En esos tiempos por las calles se circulaba a pie o a caballo. No existían medios públicos de trasporte. Muy pocos lo hacían en carruajes particulares, pues eran escasos en estas tierras. Las ilustraciones de la época muestran berlinas típicas, en muchos casos pintadas de colorado a tono con las exigencias del gobierno de Rosas. La ilustración muestra una berlina típica de la época, en este caso pintada de colorado, a tono con las exigencias del gobierno de Rosas. Dice Vicente Quesada en “Memorias de un Viejo” “En aquellos días no eran muy frecuentes los coches, y sólo en los últimos tiempos del gobierno de Rosas, cuando Palermo cobró gran auge, fue que empezaron los cupés y las volantas”. Pero durante el día se sucedían algunos carros de trabajo tales como las tradicionales carretas de bueyes, aguateros, otros portando mercadería de diverso tipo, muy pocos trasportando personas, y peatones entre los que había vendedores de pescado, escribanos, vecinos (la imagen ilustra algunas vestimentas de ese tiempo), negros, mulatos, lugareños e ingleses y alemanes, algún acaudalado comerciante, un cura de tonsura o fraile de sandalias, lavanderas que iban o venían de la costa cargando la ropa a ser lavada, y las consabidas rondas de los mazorqueros…

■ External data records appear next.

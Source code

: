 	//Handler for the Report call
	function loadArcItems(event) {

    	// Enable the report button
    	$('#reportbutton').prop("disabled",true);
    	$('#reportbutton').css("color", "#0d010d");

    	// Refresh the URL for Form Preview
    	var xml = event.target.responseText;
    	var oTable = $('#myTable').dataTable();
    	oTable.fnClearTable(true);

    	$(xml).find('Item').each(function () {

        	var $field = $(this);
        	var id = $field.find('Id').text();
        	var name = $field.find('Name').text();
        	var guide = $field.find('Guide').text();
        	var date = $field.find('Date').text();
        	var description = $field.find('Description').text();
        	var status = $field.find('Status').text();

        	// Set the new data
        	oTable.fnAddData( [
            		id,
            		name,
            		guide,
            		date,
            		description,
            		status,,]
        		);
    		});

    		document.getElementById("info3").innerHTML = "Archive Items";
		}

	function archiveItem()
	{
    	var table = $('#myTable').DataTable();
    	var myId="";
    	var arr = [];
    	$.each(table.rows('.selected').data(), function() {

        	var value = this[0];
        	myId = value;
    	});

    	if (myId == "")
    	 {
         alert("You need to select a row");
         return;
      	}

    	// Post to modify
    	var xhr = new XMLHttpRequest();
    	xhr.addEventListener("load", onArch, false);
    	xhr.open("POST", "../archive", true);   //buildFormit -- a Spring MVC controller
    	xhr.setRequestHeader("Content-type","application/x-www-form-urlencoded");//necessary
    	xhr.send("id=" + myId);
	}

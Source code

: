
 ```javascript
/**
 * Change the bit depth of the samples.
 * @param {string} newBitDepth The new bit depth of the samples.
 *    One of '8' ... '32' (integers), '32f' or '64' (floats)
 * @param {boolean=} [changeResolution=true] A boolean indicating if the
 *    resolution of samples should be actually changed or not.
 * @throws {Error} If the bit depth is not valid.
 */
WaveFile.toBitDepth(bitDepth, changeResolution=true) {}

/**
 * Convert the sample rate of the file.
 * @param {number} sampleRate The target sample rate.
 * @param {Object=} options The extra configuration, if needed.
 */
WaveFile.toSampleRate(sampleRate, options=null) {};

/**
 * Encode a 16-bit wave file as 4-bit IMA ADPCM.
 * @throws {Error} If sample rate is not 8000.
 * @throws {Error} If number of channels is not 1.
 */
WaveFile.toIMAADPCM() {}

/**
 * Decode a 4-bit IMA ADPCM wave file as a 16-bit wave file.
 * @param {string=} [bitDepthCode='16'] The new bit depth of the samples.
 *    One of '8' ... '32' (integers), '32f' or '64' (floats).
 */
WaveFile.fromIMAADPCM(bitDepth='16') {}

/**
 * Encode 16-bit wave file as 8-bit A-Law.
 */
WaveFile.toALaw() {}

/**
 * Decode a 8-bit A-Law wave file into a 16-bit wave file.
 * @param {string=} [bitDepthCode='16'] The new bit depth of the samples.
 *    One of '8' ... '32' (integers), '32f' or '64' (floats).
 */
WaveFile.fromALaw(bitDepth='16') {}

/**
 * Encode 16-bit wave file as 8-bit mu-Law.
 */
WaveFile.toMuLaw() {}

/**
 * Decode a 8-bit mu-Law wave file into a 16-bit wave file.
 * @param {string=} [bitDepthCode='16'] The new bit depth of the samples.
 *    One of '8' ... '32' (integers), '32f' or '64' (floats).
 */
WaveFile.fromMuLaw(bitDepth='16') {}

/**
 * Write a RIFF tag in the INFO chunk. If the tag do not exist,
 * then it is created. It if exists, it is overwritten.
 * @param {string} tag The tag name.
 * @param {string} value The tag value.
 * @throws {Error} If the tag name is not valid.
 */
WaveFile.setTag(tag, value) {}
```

La actividad se presentaba a su máxima intensidad entre las 8 y las 14 horas, tras lo cual comenzaba la rigurosa siesta hasta las 17 horas. Se reanudaba entonces el ajetreo hasta el atardecer. “Únicamente los hombres circulaban durante el día y el movimiento es tal que parecería que acontecía algo extraordinario. Las porteñas muy raramente salen antes del atardecer” escribe Alcide D´Orbigny en “Viaje por América Meridional”. Ellas frecuentaban las precarias tiendas tales como la relojería de don Diego Helsby en Cangallo y Catedral; la sombrerería de Mr. Pudicomb en Catedral y Piedad; la ferretería de Hargreaves en calle La Plata (hoy Rivadavia) y Piedras; la vieja sastrería de Coyle; el negocio de sombreros de Don Juan Varangot, o la mercería del As de Bastos o los tenderos de la Recova, según nos ilustra José Wilde en “Buenos Aires desde 70 años atrás”. Don Jorge Pedro Ernesto habrá tal vez leído “la Gaceta Mercantil” o “El Agente Comercial del Plata” o “El Diario de la Tarde” en el Café de Marcos en Universidad (hoy Bolívar) y Potosí (hoy Alsina), o bebido con amigos en el Café de los Catalanes en Catedral y Cangallo, o en el de la Victoria en Universidad y Victoria, o esperado a Rosa en el de Santo Domingo (esquina representada en el cuadro de Leonie Mathis adjunto) frente a ese templo mientras ella acudía a misa, y habrá pasado frente a la botica de Santiago Torres en la que se realizaban tertulias de jóvenes alegres. En el cuadro transcripto se observa una Diligencia recién llegada, seguramente perteneciente al Sr. Gutierrez, único servicio de trasporte público de larga distancia que existía en los tiempos de Rosas, que unienra Buenos Aires con Dolores y daría una nota de exitación. Detrás de la diligencia, en la esquina, el café “Santo Domingo” aludido esperaría a los viajeros recién llegados.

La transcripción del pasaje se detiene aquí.